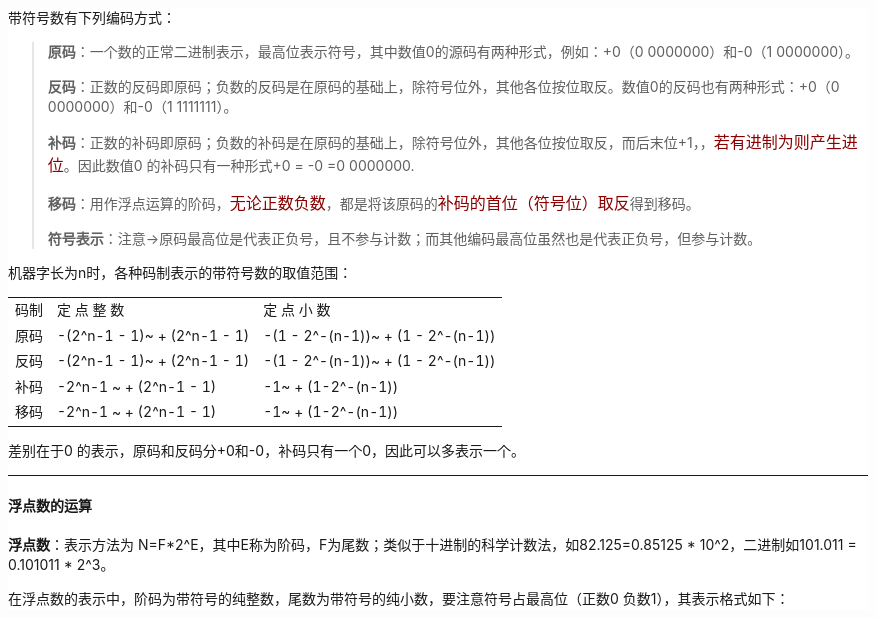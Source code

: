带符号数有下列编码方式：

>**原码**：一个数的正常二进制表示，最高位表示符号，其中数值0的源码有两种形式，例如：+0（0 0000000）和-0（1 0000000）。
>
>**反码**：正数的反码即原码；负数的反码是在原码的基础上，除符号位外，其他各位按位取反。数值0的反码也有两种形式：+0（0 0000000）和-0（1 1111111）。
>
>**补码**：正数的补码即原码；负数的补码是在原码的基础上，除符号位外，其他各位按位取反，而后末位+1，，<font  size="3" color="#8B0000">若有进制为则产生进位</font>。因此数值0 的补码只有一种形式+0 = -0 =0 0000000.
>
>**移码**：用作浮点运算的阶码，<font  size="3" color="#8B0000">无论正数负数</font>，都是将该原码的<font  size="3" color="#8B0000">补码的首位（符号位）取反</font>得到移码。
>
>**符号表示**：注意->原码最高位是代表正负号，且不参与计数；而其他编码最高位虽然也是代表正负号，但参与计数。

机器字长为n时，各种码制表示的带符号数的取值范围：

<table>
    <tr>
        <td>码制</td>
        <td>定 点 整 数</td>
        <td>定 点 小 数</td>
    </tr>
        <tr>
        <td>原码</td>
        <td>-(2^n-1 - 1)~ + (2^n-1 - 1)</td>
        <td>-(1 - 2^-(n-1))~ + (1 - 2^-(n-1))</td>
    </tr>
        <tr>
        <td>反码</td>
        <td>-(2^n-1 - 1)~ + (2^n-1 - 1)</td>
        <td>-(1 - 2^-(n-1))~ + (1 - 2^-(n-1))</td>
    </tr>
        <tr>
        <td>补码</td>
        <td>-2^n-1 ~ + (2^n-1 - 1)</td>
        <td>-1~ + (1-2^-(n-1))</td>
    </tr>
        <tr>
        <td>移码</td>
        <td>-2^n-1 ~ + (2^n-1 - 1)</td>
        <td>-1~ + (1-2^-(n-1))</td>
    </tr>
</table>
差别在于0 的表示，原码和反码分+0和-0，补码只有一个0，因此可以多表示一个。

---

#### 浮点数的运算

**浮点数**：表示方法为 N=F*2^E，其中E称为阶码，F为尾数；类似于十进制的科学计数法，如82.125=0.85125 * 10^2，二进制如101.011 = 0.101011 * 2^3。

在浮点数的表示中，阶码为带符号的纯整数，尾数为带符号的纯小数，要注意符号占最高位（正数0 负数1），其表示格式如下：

....

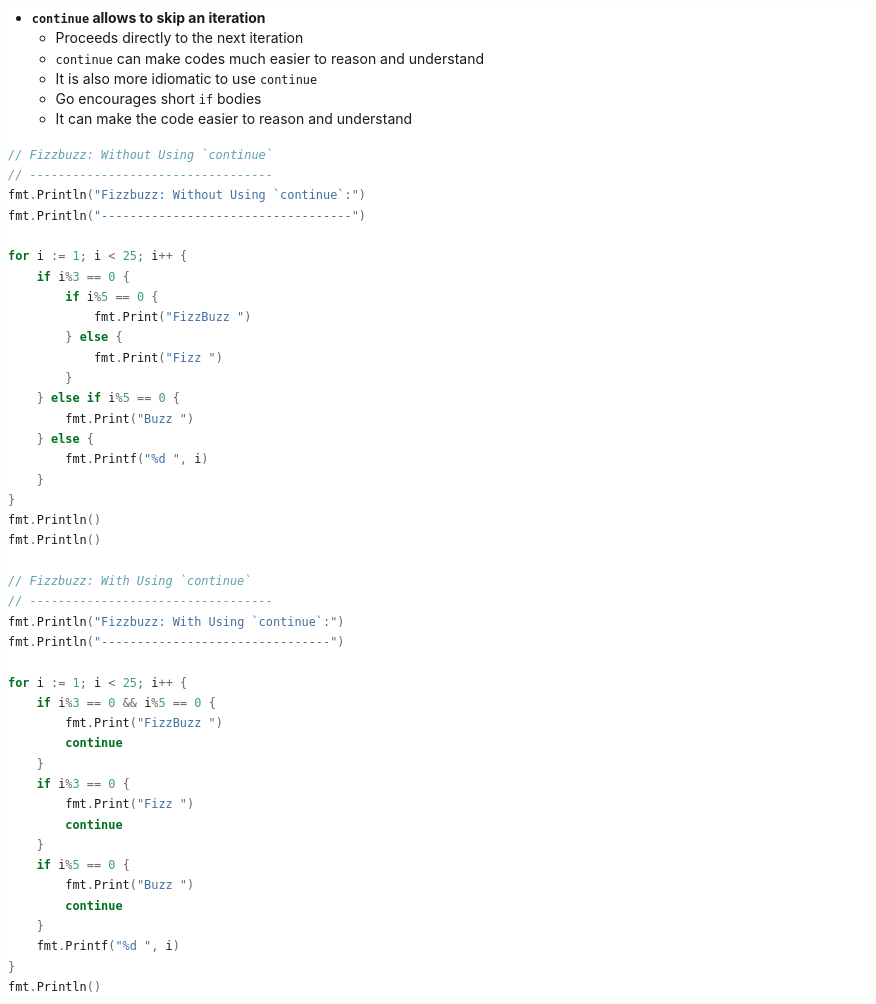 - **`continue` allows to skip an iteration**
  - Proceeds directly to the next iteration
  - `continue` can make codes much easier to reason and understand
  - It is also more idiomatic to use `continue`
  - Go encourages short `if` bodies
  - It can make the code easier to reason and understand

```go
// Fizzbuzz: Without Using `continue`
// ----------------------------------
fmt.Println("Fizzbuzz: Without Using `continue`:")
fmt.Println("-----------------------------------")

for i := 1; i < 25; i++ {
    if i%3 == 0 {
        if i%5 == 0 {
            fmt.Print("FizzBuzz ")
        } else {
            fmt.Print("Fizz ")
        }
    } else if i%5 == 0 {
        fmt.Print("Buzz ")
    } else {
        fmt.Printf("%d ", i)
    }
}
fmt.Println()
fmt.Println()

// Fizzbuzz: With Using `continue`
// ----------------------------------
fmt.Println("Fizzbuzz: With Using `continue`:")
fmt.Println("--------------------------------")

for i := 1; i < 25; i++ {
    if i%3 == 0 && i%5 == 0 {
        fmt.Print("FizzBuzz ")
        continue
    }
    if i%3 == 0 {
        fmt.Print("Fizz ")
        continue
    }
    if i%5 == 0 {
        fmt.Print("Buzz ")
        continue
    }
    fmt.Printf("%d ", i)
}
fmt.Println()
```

....

* [Goal of the exercise]: Beginning with the line holding "#### 浮点数的运算" and ending with the line holding "在浮点数的表示中，阶码为带符", write out the stretch of material above exactly; add no further lines.

* [Solution to this task]:
#### 浮点数的运算

**浮点数**：表示方法为 N=F*2^E，其中E称为阶码，F为尾数；类似于十进制的科学计数法，如82.125=0.85125 * 10^2，二进制如101.011 = 0.101011 * 2^3。

在浮点数的表示中，阶码为带符号的纯整数，尾数为带符号的纯小数，要注意符号占最高位（正数0 负数1），其表示格式如下：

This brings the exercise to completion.